JRB: Well, everyone’s personal financial situation is different. Everyone has different goals and tolerance of risk and time objectives. Therefore, it’s difficult to give blanket advice, but if investors are in companies that have been market laggards, companies that don’t have much potential, they have got to sell them. They should do research and get into companies with the potential to be market leaders, companies that will not just survive but thrive when we do get a recovery.
TGR: Jordan, thank you for your time and your insights.

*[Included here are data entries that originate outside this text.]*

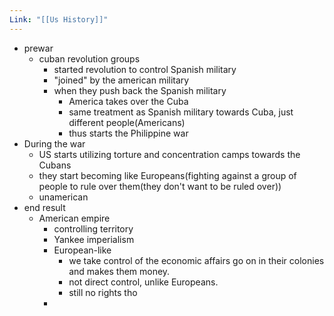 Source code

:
 ```yaml
---
Link: "[[Us History]]"
---
```

- prewar
	- cuban revolution groups
		- started revolution to control Spanish military
		- "joined" by the american military
		- when they push back the Spanish military
			- America takes over the Cuba
			- same treatment as Spanish military towards Cuba, just different people(Americans)
			- thus starts the Philippine war
- During the war
	- US starts utilizing torture and concentration camps towards the Cubans
	- they start becoming like Europeans(fighting against a group of people to rule over them(they don't want to be ruled over))
	- unamerican
- end result
	- American empire 
		- controlling territory
		- Yankee imperialism
		- European-like
			- we take control of the economic affairs go on in their colonies and makes them money.
			- not direct control, unlike Europeans.
			- still no rights tho
		-  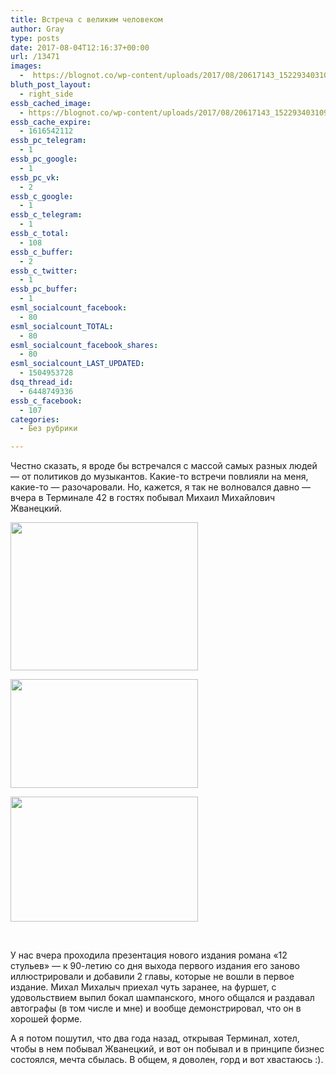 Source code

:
 ```yaml
---
title: Встреча с великим человеком
author: Gray
type: posts
date: 2017-08-04T12:16:37+00:00
url: /13471
images:
  -  https://blognot.co/wp-content/uploads/2017/08/20617143_1522934031093222_4859912115653098420_o.jpg
bluth_post_layout:
  - right_side
essb_cached_image:
  - https://blognot.co/wp-content/uploads/2017/08/20617143_1522934031093222_4859912115653098420_o.jpg
essb_cache_expire:
  - 1616542112
essb_pc_telegram:
  - 1
essb_pc_google:
  - 1
essb_pc_vk:
  - 2
essb_c_google:
  - 1
essb_c_telegram:
  - 1
essb_c_total:
  - 108
essb_c_buffer:
  - 2
essb_c_twitter:
  - 1
essb_pc_buffer:
  - 1
esml_socialcount_facebook:
  - 80
esml_socialcount_TOTAL:
  - 80
esml_socialcount_facebook_shares:
  - 80
esml_socialcount_LAST_UPDATED:
  - 1504953728
dsq_thread_id:
  - 6448749336
essb_c_facebook:
  - 107
categories:
  - Без рубрики

---
```








Честно сказать, я вроде бы встречался с массой самых разных людей — от политиков до музыкантов. Какие-то встречи повлияли на меня, какие-то — разочаровали. Но, кажется, я так не волновался давно — вчера в Терминале 42 в гостях побывал Михаил Михайлович Жванецкий.

<div data-carousel-extra='{"blog_id":1,"permalink":"https:\/\/blognot.co\/13471"}' id='gallery-2' class='gallery galleryid-13471 gallery-columns-3 gallery-size-medium'>
  <dl class='gallery-item'>
    <dt class='gallery-icon landscape'>
      <a href='https://i2.wp.com/blognot.co/wp-content/uploads/2017/08/20617143_1522934031093222_4859912115653098420_o.jpg?ssl=1'><img width="300" height="237" src="https://i2.wp.com/blognot.co/wp-content/uploads/2017/08/20617143_1522934031093222_4859912115653098420_o.jpg?fit=300%2C237&ssl=1" class="attachment-medium size-medium" alt="" srcset="https://i2.wp.com/blognot.co/wp-content/uploads/2017/08/20617143_1522934031093222_4859912115653098420_o.jpg?w=1216&ssl=1 1216w, https://i2.wp.com/blognot.co/wp-content/uploads/2017/08/20617143_1522934031093222_4859912115653098420_o.jpg?resize=300%2C237&ssl=1 300w, https://i2.wp.com/blognot.co/wp-content/uploads/2017/08/20617143_1522934031093222_4859912115653098420_o.jpg?resize=768%2C606&ssl=1 768w, https://i2.wp.com/blognot.co/wp-content/uploads/2017/08/20617143_1522934031093222_4859912115653098420_o.jpg?resize=1024%2C808&ssl=1 1024w, https://i2.wp.com/blognot.co/wp-content/uploads/2017/08/20617143_1522934031093222_4859912115653098420_o.jpg?resize=633%2C500&ssl=1 633w, https://i2.wp.com/blognot.co/wp-content/uploads/2017/08/20617143_1522934031093222_4859912115653098420_o.jpg?resize=800%2C632&ssl=1 800w" sizes="(max-width: 300px) 100vw, 300px" data-wp-pid="13473" data-pin-nopin="nopin" data-attachment-id="13473" data-permalink="https://blognot.co/13471/20617143_1522934031093222_4859912115653098420_o" data-orig-file="https://i2.wp.com/blognot.co/wp-content/uploads/2017/08/20617143_1522934031093222_4859912115653098420_o.jpg?fit=1216%2C960&ssl=1" data-orig-size="1216,960" data-comments-opened="1" data-image-meta="{&quot;aperture&quot;:&quot;0&quot;,&quot;credit&quot;:&quot;&quot;,&quot;camera&quot;:&quot;&quot;,&quot;caption&quot;:&quot;&quot;,&quot;created_timestamp&quot;:&quot;0&quot;,&quot;copyright&quot;:&quot;&quot;,&quot;focal_length&quot;:&quot;0&quot;,&quot;iso&quot;:&quot;0&quot;,&quot;shutter_speed&quot;:&quot;0&quot;,&quot;title&quot;:&quot;&quot;,&quot;orientation&quot;:&quot;0&quot;}" data-image-title="20617143_1522934031093222_4859912115653098420_o" data-image-description="" data-medium-file="https://i2.wp.com/blognot.co/wp-content/uploads/2017/08/20617143_1522934031093222_4859912115653098420_o.jpg?fit=300%2C237&ssl=1" data-large-file="https://i2.wp.com/blognot.co/wp-content/uploads/2017/08/20617143_1522934031093222_4859912115653098420_o.jpg?fit=740%2C584&ssl=1" /></a>
    </dt>
  </dl>
  
  <dl class='gallery-item'>
    <dt class='gallery-icon landscape'>
      <a href='https://i0.wp.com/blognot.co/wp-content/uploads/2017/08/20626790_1522938101092815_950928923213292359_o.jpg?ssl=1'><img width="300" height="174" src="https://i0.wp.com/blognot.co/wp-content/uploads/2017/08/20626790_1522938101092815_950928923213292359_o.jpg?fit=300%2C174&ssl=1" class="attachment-medium size-medium" alt="" srcset="https://i0.wp.com/blognot.co/wp-content/uploads/2017/08/20626790_1522938101092815_950928923213292359_o.jpg?w=1272&ssl=1 1272w, https://i0.wp.com/blognot.co/wp-content/uploads/2017/08/20626790_1522938101092815_950928923213292359_o.jpg?resize=300%2C174&ssl=1 300w, https://i0.wp.com/blognot.co/wp-content/uploads/2017/08/20626790_1522938101092815_950928923213292359_o.jpg?resize=768%2C446&ssl=1 768w, https://i0.wp.com/blognot.co/wp-content/uploads/2017/08/20626790_1522938101092815_950928923213292359_o.jpg?resize=1024%2C594&ssl=1 1024w, https://i0.wp.com/blognot.co/wp-content/uploads/2017/08/20626790_1522938101092815_950928923213292359_o.jpg?resize=800%2C464&ssl=1 800w" sizes="(max-width: 300px) 100vw, 300px" data-wp-pid="13472" data-pin-nopin="nopin" data-attachment-id="13472" data-permalink="https://blognot.co/13471/20626790_1522938101092815_950928923213292359_o" data-orig-file="https://i0.wp.com/blognot.co/wp-content/uploads/2017/08/20626790_1522938101092815_950928923213292359_o.jpg?fit=1272%2C738&ssl=1" data-orig-size="1272,738" data-comments-opened="1" data-image-meta="{&quot;aperture&quot;:&quot;0&quot;,&quot;credit&quot;:&quot;&quot;,&quot;camera&quot;:&quot;&quot;,&quot;caption&quot;:&quot;&quot;,&quot;created_timestamp&quot;:&quot;0&quot;,&quot;copyright&quot;:&quot;&quot;,&quot;focal_length&quot;:&quot;0&quot;,&quot;iso&quot;:&quot;0&quot;,&quot;shutter_speed&quot;:&quot;0&quot;,&quot;title&quot;:&quot;&quot;,&quot;orientation&quot;:&quot;0&quot;}" data-image-title="20626790_1522938101092815_950928923213292359_o" data-image-description="" data-medium-file="https://i0.wp.com/blognot.co/wp-content/uploads/2017/08/20626790_1522938101092815_950928923213292359_o.jpg?fit=300%2C174&ssl=1" data-large-file="https://i0.wp.com/blognot.co/wp-content/uploads/2017/08/20626790_1522938101092815_950928923213292359_o.jpg?fit=740%2C429&ssl=1" /></a>
    </dt>
  </dl>
  
  <dl class='gallery-item'>
    <dt class='gallery-icon landscape'>
      <a href='https://i1.wp.com/blognot.co/wp-content/uploads/2017/08/20627009_1522937574426201_1418494845868675063_o.jpg?ssl=1'><img width="300" height="200" src="https://i1.wp.com/blognot.co/wp-content/uploads/2017/08/20627009_1522937574426201_1418494845868675063_o.jpg?fit=300%2C200&ssl=1" class="attachment-medium size-medium" alt="" srcset="https://i1.wp.com/blognot.co/wp-content/uploads/2017/08/20627009_1522937574426201_1418494845868675063_o.jpg?w=1440&ssl=1 1440w, https://i1.wp.com/blognot.co/wp-content/uploads/2017/08/20627009_1522937574426201_1418494845868675063_o.jpg?resize=300%2C200&ssl=1 300w, https://i1.wp.com/blognot.co/wp-content/uploads/2017/08/20627009_1522937574426201_1418494845868675063_o.jpg?resize=768%2C512&ssl=1 768w, https://i1.wp.com/blognot.co/wp-content/uploads/2017/08/20627009_1522937574426201_1418494845868675063_o.jpg?resize=1024%2C683&ssl=1 1024w, https://i1.wp.com/blognot.co/wp-content/uploads/2017/08/20627009_1522937574426201_1418494845868675063_o.jpg?resize=700%2C467&ssl=1 700w, https://i1.wp.com/blognot.co/wp-content/uploads/2017/08/20627009_1522937574426201_1418494845868675063_o.jpg?resize=800%2C533&ssl=1 800w" sizes="(max-width: 300px) 100vw, 300px" data-wp-pid="13474" data-pin-nopin="nopin" data-attachment-id="13474" data-permalink="https://blognot.co/13471/20627009_1522937574426201_1418494845868675063_o" data-orig-file="https://i1.wp.com/blognot.co/wp-content/uploads/2017/08/20627009_1522937574426201_1418494845868675063_o.jpg?fit=1440%2C960&ssl=1" data-orig-size="1440,960" data-comments-opened="1" data-image-meta="{&quot;aperture&quot;:&quot;0&quot;,&quot;credit&quot;:&quot;&quot;,&quot;camera&quot;:&quot;&quot;,&quot;caption&quot;:&quot;&quot;,&quot;created_timestamp&quot;:&quot;0&quot;,&quot;copyright&quot;:&quot;&quot;,&quot;focal_length&quot;:&quot;0&quot;,&quot;iso&quot;:&quot;0&quot;,&quot;shutter_speed&quot;:&quot;0&quot;,&quot;title&quot;:&quot;&quot;,&quot;orientation&quot;:&quot;0&quot;}" data-image-title="20627009_1522937574426201_1418494845868675063_o" data-image-description="" data-medium-file="https://i1.wp.com/blognot.co/wp-content/uploads/2017/08/20627009_1522937574426201_1418494845868675063_o.jpg?fit=300%2C200&ssl=1" data-large-file="https://i1.wp.com/blognot.co/wp-content/uploads/2017/08/20627009_1522937574426201_1418494845868675063_o.jpg?fit=740%2C494&ssl=1" /></a>
    </dt>
  </dl>
  
  <br style="clear: both" />


У нас вчера проходила презентация нового издания романа &#171;12 стульев&#187; — к 90-летию со дня выхода первого издания его заново иллюстрировали и добавили 2 главы, которые не вошли в первое издание. Михал Михалыч приехал чуть заранее, на фуршет, с удовольствием выпил бокал шампанского, много общался и раздавал автографы (в том числе и мне) и вообще демонстрировал, что он в хорошей форме.

А я потом пошутил, что два года назад, открывая Терминал, хотел, чтобы в нем побывал Жванецкий, и вот он побывал и в принципе бизнес состоялся, мечта сбылась. В общем, я доволен, горд и вот хвастаюсь :).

Jordan Roy-Byrne is a Chartered Market Technician, a member of the Market Technicians Association and a former official contributor to the CME Group, the largest futures exchange in the world. He is the editor of The Daily Gold Premium, and his work has been featured in CNBC, Barron’s, the Financial Times,Alphaville, Yahoo Finance, Business Insider, 321Gold, Gold-Eagle, FinancialSense, GoldSeek and Kitco.